Where in Japan are you moving to, when and why? 
Kyushu, after year 2020. I think everything comes with an expiry date and Gaggan the restaurant has around five more years to go. 

So what will happen to Gaggan the restaurant then? 
I think I will make it into a proper cooking school. My house is there, infrastructure is there… I’m only moving. And I think that then I’ll finally make money from Gaggan! 

You’re saying you don’t make money from Gaggan now?! 
I don’t still own a house; I live in my wife’s house. I drive a good car but I pay a loan every month. I’m not making money... I’m seeing money coming in and going. Restaurants that win awards don’t make money. I have a blank cheque with the fame I have and one day, I’ll write a number on it. That day will come when I close Gaggan. 

What will you do in Japan? 
I plan to buy land there and open a restaurant with a farm and make food from my own produce. It will be a 10-seater restaurant open on the weekends only. My dream is to have a restaurant with a two-year waiting list! At Gaggan, it’s four months.  

You arrived in Calcutta on October 30. How did you spend Diwali?
At night, we went to Shibuji (Wood Street-Theatre Road crossing) for chaat and pakoda. I uploaded a video of it on Instagram at midnight and a Japanese friend of mine, the top boss of Shiseido, sent me a message, “Could we try one of these in Bangkok?” 
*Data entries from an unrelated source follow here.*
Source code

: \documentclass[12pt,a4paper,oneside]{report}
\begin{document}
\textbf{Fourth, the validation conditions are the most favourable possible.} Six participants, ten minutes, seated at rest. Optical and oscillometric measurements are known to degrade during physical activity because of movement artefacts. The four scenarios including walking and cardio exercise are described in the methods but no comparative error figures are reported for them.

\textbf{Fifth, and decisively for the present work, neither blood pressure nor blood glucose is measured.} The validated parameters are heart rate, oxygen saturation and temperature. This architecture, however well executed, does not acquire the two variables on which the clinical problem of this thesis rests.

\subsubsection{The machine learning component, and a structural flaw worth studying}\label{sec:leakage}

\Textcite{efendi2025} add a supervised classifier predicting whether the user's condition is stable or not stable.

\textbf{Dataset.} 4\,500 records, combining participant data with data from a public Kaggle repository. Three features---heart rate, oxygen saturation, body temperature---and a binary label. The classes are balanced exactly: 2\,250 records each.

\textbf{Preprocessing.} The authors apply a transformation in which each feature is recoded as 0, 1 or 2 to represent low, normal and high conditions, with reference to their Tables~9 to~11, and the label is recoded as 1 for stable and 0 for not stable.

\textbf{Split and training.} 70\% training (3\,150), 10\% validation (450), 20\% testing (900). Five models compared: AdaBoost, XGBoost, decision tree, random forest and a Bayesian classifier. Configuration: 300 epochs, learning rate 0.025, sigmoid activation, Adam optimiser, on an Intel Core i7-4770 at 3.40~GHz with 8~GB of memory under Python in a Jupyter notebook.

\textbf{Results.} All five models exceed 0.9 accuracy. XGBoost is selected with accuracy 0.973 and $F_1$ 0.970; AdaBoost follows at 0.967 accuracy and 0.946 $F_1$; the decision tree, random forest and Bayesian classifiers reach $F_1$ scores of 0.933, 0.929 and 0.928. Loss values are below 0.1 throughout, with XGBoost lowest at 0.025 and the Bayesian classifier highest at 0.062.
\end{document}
How was it shooting for Netflix’s documentary web series Chef’s Table? 
It was incredible. The scene opens up in Calcutta. (To Saket Kandoi of Khichdi Khichri) Do you have Netflix? I’ll show you guys the trailer… So as soon as it was out, my Instagram follower count went from 10,000 to 38,000 within five months. (The trailer starts on Saket’s desktop and Gaggan jumps excitedly) See, see, it starts with my face! It was a month of shooting and I was with a camera and mic throughout. The narration was done right at the end. Four weeks of shooting, 12 hours a day and then they took the best parts and made a documentary out of it. There was no repeat shooting. (A shot of the Gaggan kitchen in Bangkok plays) Look, look at the army! There are employees from 21 countries in our restaurant now. The episode was nominated for the Emmys for Outstanding Directing For A Nonfiction Program 2016. After that I have had people calling me to make a film on me. 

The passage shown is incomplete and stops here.